Osteoarthritis (OA) is a degenerative joint disease closely associated with aging for which current treatments are limited primarily to symptomatic relief and fail to reverse pathological progression. A growing body of evidence indicates that the accumulation of senescent cells is a central driver of OA pathogenesis. This review systematically summarizes the latest advancements in antisenescence biomaterials for OA therapy, emphasizing their potential to overcome the limitations of conventional approaches by improving drug targeting, prolonging drug release kinetics, and increasing bioavailability. We categorize these biomaterials on the basis of their antisenescence mechanism and delivery platform, including polymeric nanoparticles (NPs), nanozymes, lipid nanoparticles (LNPs), extracellular vesicles (EVs), hydrogels, and composite hydrogels. These systems have demonstrated efficacy in selectively eliminating senescent cells through various molecular mechanisms such as modulating mitochondrial dysfunction, inflammatory signaling, DNA damage, mechanical overload and autophagy. Furthermore, this review proposes innovative strategies that integrate cellular reprogramming, organelle-targeted therapy, the artificial intelligence (AI)-guided design of antisenescence materials, and stem cell/organoid technologies to address challenges such as barriers to drug delivery and the heterogeneity of the aging microenvironment. Although these biomaterials still require further validation regarding safety, scalability, and regulatory approval for their clinical translation, antisenescence biomaterials represent multidimensional and sustainable therapeutic options for OA and hold promise for reshaping the therapeutic landscape of degenerative joint diseases by targeting the root causes of tissue degeneration.

Statement of significance

Osteoarthritis (OA) is an age-related joint disease for which current therapies provide only symptom relief without halting progression. Increasing evidence shows that senescent cells drive OA development.
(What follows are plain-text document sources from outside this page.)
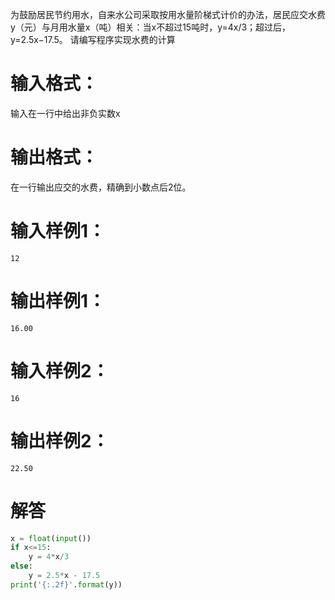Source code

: 为鼓励居民节约用水，自来水公司采取按用水量阶梯式计价的办法，居民应交水费y（元）与月用水量x（吨）相关：当x不超过15吨时，y=4x/3；超过后，y=2.5x−17.5。
请编写程序实现水费的计算
# 输入格式：
输入在一行中给出非负实数x
# 输出格式：
在一行输出应交的水费，精确到小数点后2位。
# 输入样例1：
`12`
# 输出样例1：
`16.00`
# 输入样例2：
`16`
# 输出样例2：
`22.50`

# 解答
```python
x = float(input())
if x<=15:
    y = 4*x/3
else:
    y = 2.5*x - 17.5
print('{:.2f}'.format(y))
```
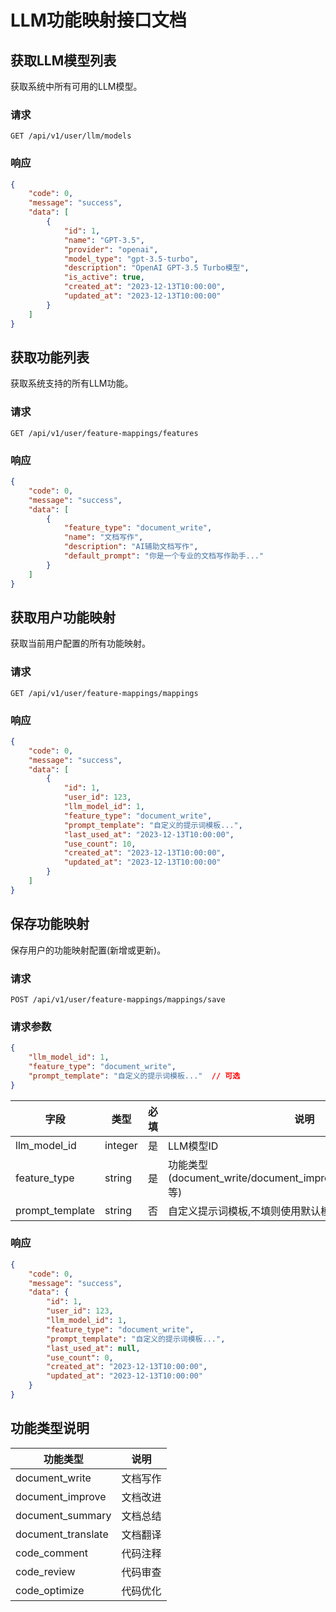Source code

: # LLM功能映射接口文档

## 获取LLM模型列表

获取系统中所有可用的LLM模型。

### 请求

```http
GET /api/v1/user/llm/models
```

### 响应

```json
{
    "code": 0,
    "message": "success",
    "data": [
        {
            "id": 1,
            "name": "GPT-3.5",
            "provider": "openai",
            "model_type": "gpt-3.5-turbo",
            "description": "OpenAI GPT-3.5 Turbo模型",
            "is_active": true,
            "created_at": "2023-12-13T10:00:00",
            "updated_at": "2023-12-13T10:00:00"
        }
    ]
}
```

## 获取功能列表

获取系统支持的所有LLM功能。

### 请求

```http
GET /api/v1/user/feature-mappings/features
```

### 响应

```json
{
    "code": 0,
    "message": "success",
    "data": [
        {
            "feature_type": "document_write",
            "name": "文档写作",
            "description": "AI辅助文档写作",
            "default_prompt": "你是一个专业的文档写作助手..."
        }
    ]
}
```

## 获取用户功能映射

获取当前用户配置的所有功能映射。

### 请求

```http
GET /api/v1/user/feature-mappings/mappings
```

### 响应

```json
{
    "code": 0,
    "message": "success",
    "data": [
        {
            "id": 1,
            "user_id": 123,
            "llm_model_id": 1,
            "feature_type": "document_write",
            "prompt_template": "自定义的提示词模板...",
            "last_used_at": "2023-12-13T10:00:00",
            "use_count": 10,
            "created_at": "2023-12-13T10:00:00",
            "updated_at": "2023-12-13T10:00:00"
        }
    ]
}
```

## 保存功能映射

保存用户的功能映射配置(新增或更新)。

### 请求

```http
POST /api/v1/user/feature-mappings/mappings/save
```

### 请求参数

```json
{
    "llm_model_id": 1,
    "feature_type": "document_write",
    "prompt_template": "自定义的提示词模板..."  // 可选
}
```

| 字段 | 类型 | 必填 | 说明 |
|------|------|------|------|
| llm_model_id | integer | 是 | LLM模型ID |
| feature_type | string | 是 | 功能类型(document_write/document_improve/document_summary等) |
| prompt_template | string | 否 | 自定义提示词模板,不填则使用默认模板 |

### 响应

```json
{
    "code": 0,
    "message": "success",
    "data": {
        "id": 1,
        "user_id": 123,
        "llm_model_id": 1,
        "feature_type": "document_write",
        "prompt_template": "自定义的提示词模板...",
        "last_used_at": null,
        "use_count": 0,
        "created_at": "2023-12-13T10:00:00",
        "updated_at": "2023-12-13T10:00:00"
    }
}
```

## 功能类型说明

| 功能类型 | 说明 |
|----------|------|
| document_write | 文档写作 |
| document_improve | 文档改进 |
| document_summary | 文档总结 |
| document_translate | 文档翻译 |
| code_comment | 代码注释 |
| code_review | 代码审查 |
| code_optimize | 代码优化 |
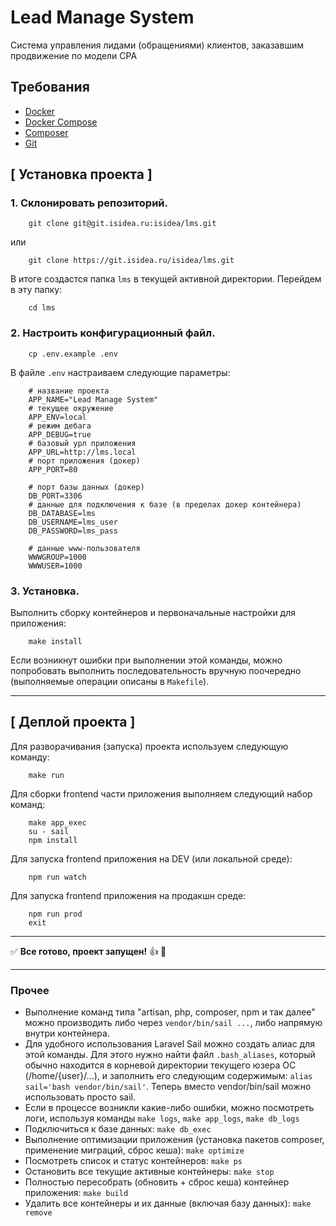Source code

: # Lead Manage System
Система управления лидами (обращениями) клиентов, заказавшим продвижение по модели CPA

## Требования
- [Docker](https://www.docker.com)
- [Docker Compose](https://docs.docker.com/compose/)
- [Composer](https://getcomposer.org)
- [Git](https://git-scm.com)

## [ Установка проекта ]

### 1. Склонировать репозиторий. 
```
    git clone git@git.isidea.ru:isidea/lms.git
```
или
```
    git clone https://git.isidea.ru/isidea/lms.git
```
В итоге создастся папка `lms` в текущей активной директории. Перейдем в эту папку:
```
    cd lms
```
### 2. Настроить конфигурационный файл.
```
    cp .env.example .env
```
В файле `.env` настраиваем следующие параметры:
```
    # название проекта
    APP_NAME="Lead Manage System"
    # текущее окружение
    APP_ENV=local
    # режим дебага
    APP_DEBUG=true
    # базовый урл приложения
    APP_URL=http://lms.local
    # порт приложения (докер)
    APP_PORT=80

    # порт базы данных (докер)
    DB_PORT=3306
    # данные для подключения к базе (в пределах докер контейнера)
    DB_DATABASE=lms
    DB_USERNAME=lms_user
    DB_PASSWORD=lms_pass

    # данные www-пользователя 
    WWWGROUP=1000
    WWWUSER=1000
```

### 3. Установка.
Выполнить сборку контейнеров и первоначальные настройки для приложения:
```
    make install
```
Если возникнут ошибки при выполнении этой команды, можно попробовать выполнить последовательность вручную поочередно (выполняемые операции описаны в `Makefile`).

_____
## [ Деплой проекта ]

Для разворачивания (запуска) проекта используем следующую команду:
```
    make run
```
Для сборки frontend части приложения выполняем следующий набор команд:
```
    make app_exec
    su - sail
    npm install
```
Для запуска frontend приложения на DEV (или локальной среде):
```
    npm run watch
```

Для запуска frontend приложения на продакшн среде:
```
    npm run prod
    exit
```
_____
:white_check_mark: <b>Все готово, проект запущен!</b> :+1: :tada:
_____

### Прочее
- Выполнение команд типа "artisan, php, composer, npm и так далее" можно производить либо через `vendor/bin/sail ...`, либо напрямую внутри контейнера.
- Для удобного использования Laravel Sail можно создать алиас для этой команды. Для этого нужно найти файл `.bash_aliases`, который обычно находится в корневой директории текущего юзера ОС (/home/{user}/...), и заполнить его следующим содержимым: `alias sail='bash vendor/bin/sail'`. Теперь вместо vendor/bin/sail можно использовать просто sail.
- Если в процессе возникли какие-либо ошибки, можно посмотреть логи, используя команды `make logs`, `make app_logs`, `make db_logs`
- Подключиться к базе данных: `make db_exec`
- Выполнение оптимизации приложения (установка пакетов composer, применение миграций, сброс кеша): `make optimize`
- Посмотреть список и статус контейнеров: `make ps`
- Остановить все текущие активные контейнеры: `make stop`
- Полностью пересобрать (обновить + сброс кеша) контейнер приложения: `make build`
- Удалить все контейнеры и их данные (включая базу данных): `make remove`
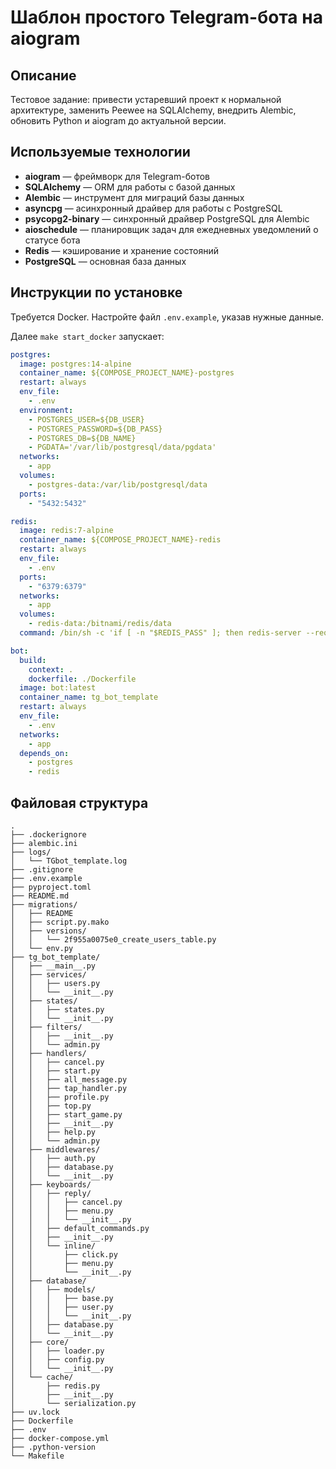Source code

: # Шаблон простого Telegram-бота на aiogram

## Описание

Тестовое задание: привести устаревший проект к нормальной архитектуре, заменить Peewee на SQLAlchemy, внедрить Alembic, обновить Python и aiogram до актуальной версии.

## Используемые технологии

- **aiogram** — фреймворк для Telegram-ботов
- **SQLAlchemy** — ORM для работы с базой данных
- **Alembic** — инструмент для миграций базы данных
- **asyncpg** — асинхронный драйвер для работы с PostgreSQL
- **psycopg2-binary** — синхронный драйвер PostgreSQL для Alembic
- **aioschedule** — планировщик задач для ежедневных уведомлений о статусе бота
- **Redis** — кэширование и хранение состояний
- **PostgreSQL** — основная база данных

## Инструкции по установке

Требуется Docker. Настройте файл `.env.example`, указав нужные данные.

Далее `make start_docker` запускает:

```yaml
postgres:
  image: postgres:14-alpine
  container_name: ${COMPOSE_PROJECT_NAME}-postgres
  restart: always
  env_file:
    - .env
  environment:
    - POSTGRES_USER=${DB_USER}
    - POSTGRES_PASSWORD=${DB_PASS}
    - POSTGRES_DB=${DB_NAME}
    - PGDATA='/var/lib/postgresql/data/pgdata'
  networks:
    - app
  volumes:
    - postgres-data:/var/lib/postgresql/data
  ports:
    - "5432:5432"

redis:
  image: redis:7-alpine
  container_name: ${COMPOSE_PROJECT_NAME}-redis
  restart: always
  env_file:
    - .env
  ports:
    - "6379:6379"
  networks:
    - app
  volumes:
    - redis-data:/bitnami/redis/data
  command: /bin/sh -c 'if [ -n "$REDIS_PASS" ]; then redis-server --requirepass "$REDIS_PASS"; else redis-server; fi'

bot:
  build:
    context: .
    dockerfile: ./Dockerfile
  image: bot:latest
  container_name: tg_bot_template
  restart: always
  env_file:
    - .env
  networks:
    - app
  depends_on:
    - postgres
    - redis
```

## Файловая структура

```
.
├── .dockerignore
├── alembic.ini
├── logs/
│   └── TGbot_template.log
├── .gitignore
├── .env.example
├── pyproject.toml
├── README.md
├── migrations/
│   ├── README
│   ├── script.py.mako
│   ├── versions/
│   │   └── 2f955a0075e0_create_users_table.py
│   └── env.py
├── tg_bot_template/
│   ├── __main__.py
│   ├── services/
│   │   ├── users.py
│   │   └── __init__.py
│   ├── states/
│   │   ├── states.py
│   │   └── __init__.py
│   ├── filters/
│   │   ├── __init__.py
│   │   └── admin.py
│   ├── handlers/
│   │   ├── cancel.py
│   │   ├── start.py
│   │   ├── all_message.py
│   │   ├── tap_handler.py
│   │   ├── profile.py
│   │   ├── top.py
│   │   ├── start_game.py
│   │   ├── __init__.py
│   │   ├── help.py
│   │   └── admin.py
│   ├── middlewares/
│   │   ├── auth.py
│   │   ├── database.py
│   │   └── __init__.py
│   ├── keyboards/
│   │   ├── reply/
│   │   │   ├── cancel.py
│   │   │   ├── menu.py
│   │   │   └── __init__.py
│   │   ├── default_commands.py
│   │   ├── __init__.py
│   │   └── inline/
│   │       ├── click.py
│   │       ├── menu.py
│   │       └── __init__.py
│   ├── database/
│   │   ├── models/
│   │   │   ├── base.py
│   │   │   ├── user.py
│   │   │   └── __init__.py
│   │   ├── database.py
│   │   └── __init__.py
│   ├── core/
│   │   ├── loader.py
│   │   ├── config.py
│   │   └── __init__.py
│   └── cache/
│       ├── redis.py
│       ├── __init__.py
│       └── serialization.py
├── uv.lock
├── Dockerfile
├── .env
├── docker-compose.yml
├── .python-version
└── Makefile
```
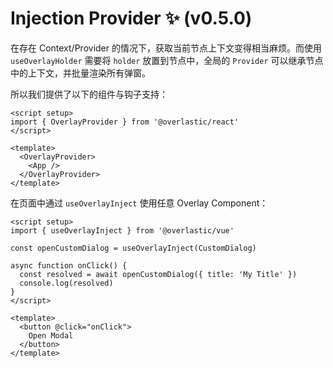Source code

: # Injection Provider ✨ (v0.5.0)

在存在 Context/Provider 的情况下，获取当前节点上下文变得相当麻烦。而使用 `useOverlayHolder` 需要将 `holder` 放置到节点中，全局的 `Provider` 可以继承节点中的上下文，并批量渲染所有弹窗。

所以我们提供了以下的组件与钩子支持：

```vue
<script setup>
import { OverlayProvider } from '@overlastic/react'
</script>

<template>
  <OverlayProvider>
    <App />
  </OverlayProvider>
</template>
```

在页面中通过 `useOverlayInject` 使用任意 Overlay Component：

```vue
<script setup>
import { useOverlayInject } from '@overlastic/vue'

const openCustomDialog = useOverlayInject(CustomDialog)

async function onClick() {
  const resolved = await openCustomDialog({ title: 'My Title' })
  console.log(resolved)
}
</script>

<template>
  <button @click="onClick">
    Open Modal
  </button>
</template>
```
This review summarizes recent advances in antisenescence biomaterials, including nanoparticles, nanozymes, lipid carriers, extracellular vesicles, and hydrogels. These systems improve drug targeting, prolong release, and enhance bioavailability while selectively eliminating senescent cells through mechanisms such as regulating mitochondrial dysfunction, inflammation, and DNA damage. We also highlight innovative approaches integrating cellular reprogramming, organelle-targeted therapy, AI-guided design, and stem cell technologies. Although further validation is required, antisenescence biomaterials offer sustainable strategies that target OA at its root, reshaping future treatment of degenerative joint diseases.